1. Home
  2. Software Management
  3. Managing software images with Puppet

Managing software images with Puppet

Managing software images with puppet provides a number of advantages when it comes to automation and revision management. Coupling puppet with a version control system (git for example) may improve the software image workflow and lifecycle.

This FAQ will use the roles and profiles example from the Puppetlabs website. We will build a Jenkins server image.
An installation of Puppet 5 on a head node is required, please see the Puppetlabs documentation for installation.

Best Practice

Best practice for deploying puppet managed software images is to clone the default-image generated by the Bright installation and treat each image as having a role with profiles attached.

For example.

Each image may correlate to a type of compute node and be broken down by function.
Cpu-only or GPU compute node. At the same time, you may want to have a workload manager profile

In Puppet we would consider the role of a system as a compute node with a profile of CPU-only or GPU.
It may also have the profile of slurm as the workload manager.

Another role in Puppet might be a storage node with a profile of Ceph or ZFS.
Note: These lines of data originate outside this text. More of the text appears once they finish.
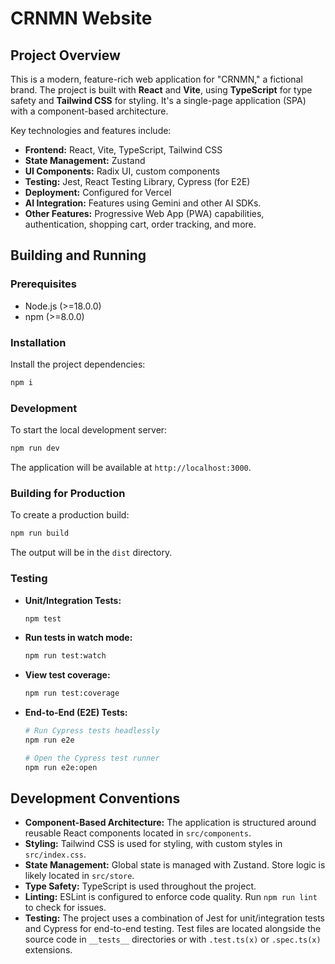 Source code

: # CRNMN Website

## Project Overview

This is a modern, feature-rich web application for "CRNMN," a fictional brand. The project is built with **React** and **Vite**, using **TypeScript** for type safety and **Tailwind CSS** for styling. It's a single-page application (SPA) with a component-based architecture.

Key technologies and features include:

*   **Frontend:** React, Vite, TypeScript, Tailwind CSS
*   **State Management:** Zustand
*   **UI Components:** Radix UI, custom components
*   **Testing:** Jest, React Testing Library, Cypress (for E2E)
*   **Deployment:** Configured for Vercel
*   **AI Integration:** Features using Gemini and other AI SDKs.
*   **Other Features:** Progressive Web App (PWA) capabilities, authentication, shopping cart, order tracking, and more.

## Building and Running

### Prerequisites

*   Node.js (>=18.0.0)
*   npm (>=8.0.0)

### Installation

Install the project dependencies:

```bash
npm i
```

### Development

To start the local development server:

```bash
npm run dev
```

The application will be available at `http://localhost:3000`.

### Building for Production

To create a production build:

```bash
npm run build
```

The output will be in the `dist` directory.

### Testing

*   **Unit/Integration Tests:**

    ```bash
    npm test
    ```

*   **Run tests in watch mode:**

    ```bash
    npm run test:watch
    ```

*   **View test coverage:**

    ```bash
    npm run test:coverage
    ```

*   **End-to-End (E2E) Tests:**

    ```bash
    # Run Cypress tests headlessly
    npm run e2e

    # Open the Cypress test runner
    npm run e2e:open
    ```

## Development Conventions

*   **Component-Based Architecture:** The application is structured around reusable React components located in `src/components`.
*   **Styling:** Tailwind CSS is used for styling, with custom styles in `src/index.css`.
*   **State Management:** Global state is managed with Zustand. Store logic is likely located in `src/store`.
*   **Type Safety:** TypeScript is used throughout the project.
*   **Linting:** ESLint is configured to enforce code quality. Run `npm run lint` to check for issues.
*   **Testing:** The project uses a combination of Jest for unit/integration tests and Cypress for end-to-end testing. Test files are located alongside the source code in `__tests__` directories or with `.test.ts(x)` or `.spec.ts(x)` extensions.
Step 1 : Puppet server installation

Generally, installation involves adding a repository to you package manager (yum/dnf/zypper/apt) and installing the required package. Once puppet is installed, create the roles and profiles modules as described in the puppet labs example. Finally start the puppet server daemon.
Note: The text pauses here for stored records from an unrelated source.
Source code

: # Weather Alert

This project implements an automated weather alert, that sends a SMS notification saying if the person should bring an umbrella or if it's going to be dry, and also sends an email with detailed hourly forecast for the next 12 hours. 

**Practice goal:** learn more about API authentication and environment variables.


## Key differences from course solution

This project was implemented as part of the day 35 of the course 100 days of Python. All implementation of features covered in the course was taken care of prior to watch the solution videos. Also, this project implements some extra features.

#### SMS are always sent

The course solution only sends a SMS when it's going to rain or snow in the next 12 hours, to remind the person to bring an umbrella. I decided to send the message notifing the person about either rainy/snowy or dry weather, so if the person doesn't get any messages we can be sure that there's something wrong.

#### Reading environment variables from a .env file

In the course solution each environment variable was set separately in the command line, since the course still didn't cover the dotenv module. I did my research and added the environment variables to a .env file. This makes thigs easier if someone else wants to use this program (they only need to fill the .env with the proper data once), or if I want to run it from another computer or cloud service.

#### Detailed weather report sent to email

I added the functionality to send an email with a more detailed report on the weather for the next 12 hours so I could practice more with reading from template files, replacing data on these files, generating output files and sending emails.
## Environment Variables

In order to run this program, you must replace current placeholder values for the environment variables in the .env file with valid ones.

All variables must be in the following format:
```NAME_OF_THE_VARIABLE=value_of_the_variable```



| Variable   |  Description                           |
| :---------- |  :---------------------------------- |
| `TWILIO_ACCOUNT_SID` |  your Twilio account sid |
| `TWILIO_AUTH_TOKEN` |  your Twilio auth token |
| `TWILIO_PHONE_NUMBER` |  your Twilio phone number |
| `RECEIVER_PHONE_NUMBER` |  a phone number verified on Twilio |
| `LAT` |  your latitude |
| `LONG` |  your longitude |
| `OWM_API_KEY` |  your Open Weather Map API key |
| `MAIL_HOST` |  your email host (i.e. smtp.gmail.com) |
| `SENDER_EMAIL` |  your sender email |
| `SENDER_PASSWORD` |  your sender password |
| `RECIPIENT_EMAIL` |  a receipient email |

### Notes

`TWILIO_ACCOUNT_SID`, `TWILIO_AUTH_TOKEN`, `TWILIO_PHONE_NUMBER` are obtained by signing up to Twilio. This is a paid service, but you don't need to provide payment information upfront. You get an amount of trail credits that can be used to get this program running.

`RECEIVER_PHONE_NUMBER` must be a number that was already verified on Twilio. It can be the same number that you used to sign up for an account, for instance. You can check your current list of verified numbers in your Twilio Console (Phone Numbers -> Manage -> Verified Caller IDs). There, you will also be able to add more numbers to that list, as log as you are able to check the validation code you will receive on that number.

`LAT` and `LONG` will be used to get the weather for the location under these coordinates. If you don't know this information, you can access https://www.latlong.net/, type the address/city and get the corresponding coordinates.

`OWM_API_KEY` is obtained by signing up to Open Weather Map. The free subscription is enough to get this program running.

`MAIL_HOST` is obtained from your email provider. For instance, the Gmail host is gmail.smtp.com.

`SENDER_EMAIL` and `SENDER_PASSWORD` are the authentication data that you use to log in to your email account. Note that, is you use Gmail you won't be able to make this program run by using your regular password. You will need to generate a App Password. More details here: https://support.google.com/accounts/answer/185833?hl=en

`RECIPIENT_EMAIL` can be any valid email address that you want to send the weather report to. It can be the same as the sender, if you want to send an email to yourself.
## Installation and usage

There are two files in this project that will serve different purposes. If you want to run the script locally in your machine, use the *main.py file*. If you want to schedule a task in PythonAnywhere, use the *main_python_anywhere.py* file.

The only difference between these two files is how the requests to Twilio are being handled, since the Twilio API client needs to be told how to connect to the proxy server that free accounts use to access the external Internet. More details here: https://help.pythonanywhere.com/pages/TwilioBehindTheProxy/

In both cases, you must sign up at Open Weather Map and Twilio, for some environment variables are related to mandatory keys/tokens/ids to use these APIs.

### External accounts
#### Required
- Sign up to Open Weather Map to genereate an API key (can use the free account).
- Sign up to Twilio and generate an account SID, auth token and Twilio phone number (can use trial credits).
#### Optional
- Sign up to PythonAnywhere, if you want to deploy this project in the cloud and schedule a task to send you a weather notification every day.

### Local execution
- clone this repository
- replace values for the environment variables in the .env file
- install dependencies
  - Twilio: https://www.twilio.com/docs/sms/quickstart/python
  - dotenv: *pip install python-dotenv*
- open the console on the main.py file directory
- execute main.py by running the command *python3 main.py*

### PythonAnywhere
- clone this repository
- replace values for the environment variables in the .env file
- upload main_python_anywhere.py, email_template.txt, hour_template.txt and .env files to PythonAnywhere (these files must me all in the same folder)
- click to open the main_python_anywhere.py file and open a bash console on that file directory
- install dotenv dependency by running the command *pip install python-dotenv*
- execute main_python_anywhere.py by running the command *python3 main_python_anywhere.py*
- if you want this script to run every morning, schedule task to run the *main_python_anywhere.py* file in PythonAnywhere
Step 2 : Configure puppet roles and modules

For the roles module: /etc/puppetlabs/code/environments/production/modules/roles/manifests/jenkins/master.pp
class roles::jenkins::master {
  include profiles::jenkins::master
}

For the profiles module: /etc/puppetlabs/code/environments/production/modules/profiles/manifests/jenkins/master.pp
class profiles::jenkins::master (
  String $jenkins_port = '9091',
  String $java_dist    = 'jdk',
  String $java_version = 'latest',
) {
  class { 'jenkins':
    configure_firewall => false,
    install_java       => false,
    port               => $jenkins_port,
    config_hash        => {
      'HTTP_PORT'    => { 'value' => $jenkins_port },
      'JENKINS_PORT' => { 'value' => $jenkins_port },
    },
  }
  class { 'java':
    distribution => $java_dist,
    version      => $java_version,
    before       => Class['jenkins'],
  }
}

With the roles and profiles modules created, create a site file in /etc/puppetlabs/code/environments/production/manifests/site.pp with contents:
node jenkins {
    include roles::jenkins::master
}

The above code will apply the Jenkins master class to a node named jenkins.

Step 3: Jenkins puppet module

You will need to install the Jenkins puppet module onto the puppet server

# puppet module install rtyler/jenkins

Step 4: Create a base software image

 Next we will need to build a software image for puppet to manage. This is done using the standard tools in Bright.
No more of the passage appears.